Work task: Where does the string "translateY" occur in the records below? Copy every line that holds it.

Input for this task:
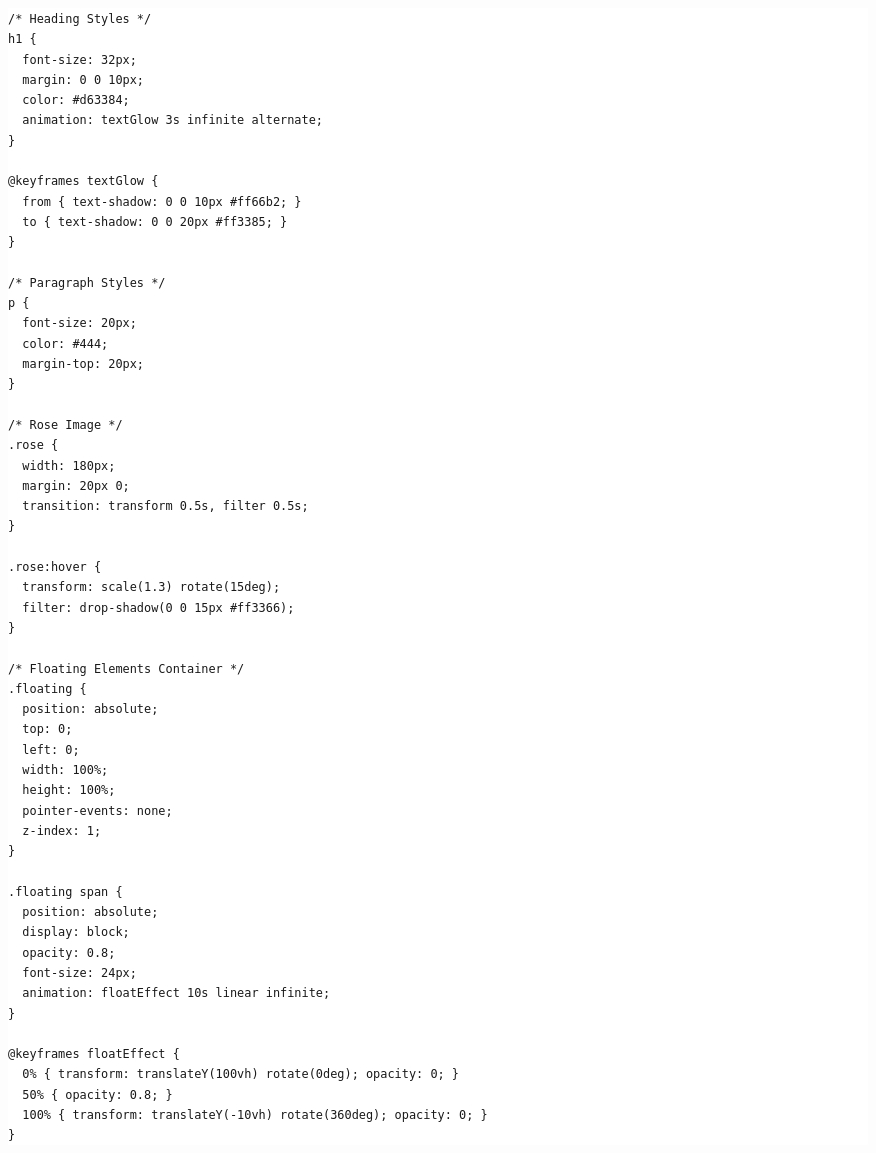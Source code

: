     /* Heading Styles */
    h1 {
      font-size: 32px;
      margin: 0 0 10px;
      color: #d63384;
      animation: textGlow 3s infinite alternate;
    }
    
    @keyframes textGlow {
      from { text-shadow: 0 0 10px #ff66b2; }
      to { text-shadow: 0 0 20px #ff3385; }
    }
    
    /* Paragraph Styles */
    p {
      font-size: 20px;
      color: #444;
      margin-top: 20px;
    }
    
    /* Rose Image */
    .rose {
      width: 180px;
      margin: 20px 0;
      transition: transform 0.5s, filter 0.5s;
    }
    
    .rose:hover {
      transform: scale(1.3) rotate(15deg);
      filter: drop-shadow(0 0 15px #ff3366);
    }
    
    /* Floating Elements Container */
    .floating {
      position: absolute;
      top: 0;
      left: 0;
      width: 100%;
      height: 100%;
      pointer-events: none;
      z-index: 1;
    }
    
    .floating span {
      position: absolute;
      display: block;
      opacity: 0.8;
      font-size: 24px;
      animation: floatEffect 10s linear infinite;
    }
    
    @keyframes floatEffect {
      0% { transform: translateY(100vh) rotate(0deg); opacity: 0; }
      50% { opacity: 0.8; }
      100% { transform: translateY(-10vh) rotate(360deg); opacity: 0; }
    }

Task response:
      0% { transform: translateY(100vh) rotate(0deg); opacity: 0; }
      100% { transform: translateY(-10vh) rotate(360deg); opacity: 0; }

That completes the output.